Jazz fusion e Jazz contemporâneo
No final da década de 60, absurdamente influenciado pelo contexto de efervescência cultural revolucionária da época, o jazz fusion surge mesclando elementos clássicos do jazz, como a improvisação e complexidade harmônica, com o rock, funk, R&B e música eletrônica. Sendo então, um estilo mais elétrico, energético, e muito marcado pela experimentação. Além da mistura de elementos de diversos gêneros musicais, outra importante transformação movimentada pelo fusion são os instrumentos elétricos, como a guitarra e sintetizadores, e a versão elétrica de instrumentos característicos do jazz, como do piano, que se torna o teclado, e do contra baixo acústico, que dá lugar às experimentações do baixo elétrico. Os álbuns Bitches Brew (1969) de Miles Davis e Heavy Weather (1979) da banda Weather Report foram marcos dessa metamorfose do jazz. Atualmente, o jazz segue mesclando suas raízes com diversos gêneros musicais, e tendo a improvisação, expressividade e experimentação como norteadores. Artistas de jazz da modernidade seguem essa metamorfose criando combinações esplêndidas como A Tribe Called Quest, pioneiros do Jazz Rap, Nujabes, artista que mesclou lo-fi hip hop com jazz. Importante citar também nomes que revivem e ao mesmo tempo subvertem o jazz com sua arte na atualidade, como o percussionista Yussef Dayes, o saxofonista Kamasi Washington e a contrabaixista e cantora Esperanza Spalding.
O jazz, é, sobretudo, uma atividade contemplativa que nos potencializa, enriquece e embeleza a existência. É estado de fôlego e de mergulho profundo nas coisas ao redor. É a atenção plena, o ritmo desacelerado e o recolhimento. A vida no modo de produção capitalista é contraditória à vida contemplativa. Primeiramente, pela dominação do tempo da classe trabalhadora, e também (ou consequentemente), pela mudança radical na estrutura de nossa atenção. A necessidade imposta e introjetada pela multitarefa, pelo desempenho e a superprodução, nos leva ao empobrecimento da capacidade de contemplar.

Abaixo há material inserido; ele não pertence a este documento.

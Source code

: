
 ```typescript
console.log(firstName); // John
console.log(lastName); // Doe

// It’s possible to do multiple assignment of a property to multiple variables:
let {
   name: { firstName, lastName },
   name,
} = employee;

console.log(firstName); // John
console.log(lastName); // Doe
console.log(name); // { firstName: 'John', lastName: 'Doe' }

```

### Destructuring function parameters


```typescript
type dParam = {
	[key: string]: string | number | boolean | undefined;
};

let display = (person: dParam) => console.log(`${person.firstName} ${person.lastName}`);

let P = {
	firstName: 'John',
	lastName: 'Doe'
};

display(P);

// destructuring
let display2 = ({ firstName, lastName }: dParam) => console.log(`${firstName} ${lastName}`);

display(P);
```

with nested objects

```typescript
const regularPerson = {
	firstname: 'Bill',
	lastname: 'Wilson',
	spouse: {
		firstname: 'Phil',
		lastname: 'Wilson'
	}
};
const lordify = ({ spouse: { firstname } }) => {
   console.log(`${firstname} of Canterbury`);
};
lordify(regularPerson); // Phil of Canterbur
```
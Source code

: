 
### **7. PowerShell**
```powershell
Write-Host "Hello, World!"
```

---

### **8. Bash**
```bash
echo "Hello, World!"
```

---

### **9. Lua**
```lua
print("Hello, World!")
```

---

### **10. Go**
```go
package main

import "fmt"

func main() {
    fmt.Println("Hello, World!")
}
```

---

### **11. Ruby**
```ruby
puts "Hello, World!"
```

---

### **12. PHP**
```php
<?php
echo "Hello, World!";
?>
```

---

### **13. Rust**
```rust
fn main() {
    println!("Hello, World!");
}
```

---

Há semanas venho batalhando contra a enorme dificuldade de sustentar minha atenção, inclusive em atividades muito prazerosas para mim, como assistir filmes. Meu pensamento é tão acelerado quanto a vida moderna, quanto a rotina dos trabalhadores, quanto o nosso tempo. É extremamente desafiador uma atividade que nos peça para funcionar em completo oposto a isso. Mas esse desafio sempre tomei para mim, e permaneço na insistência em me dedicar ao ócio, à contemplação. Após tantos dias me esforçando para conseguir retomar minhas capacidades de atenção e contemplação, algo foi capaz de me tirar daquele caos frenético de pensamento. A música Like it is, do grandioso Yusef Lateef, foi capaz de transformar esse caos em contemplação. Não foi a primeira, nem a vigésima vez que escutei essa música, mas me impressiona muito que seu impacto sobre mim em nada diminuiu. A conexão com o jazz é mesmo transcendental, e qualquer um pode e deve vivenciá-la. Como pensou um certo filósofo sobre a nossa expansão e afirmação do ser: “viver cada instante com toda a intensidade é a vontade de potência no seu mais alto grau”.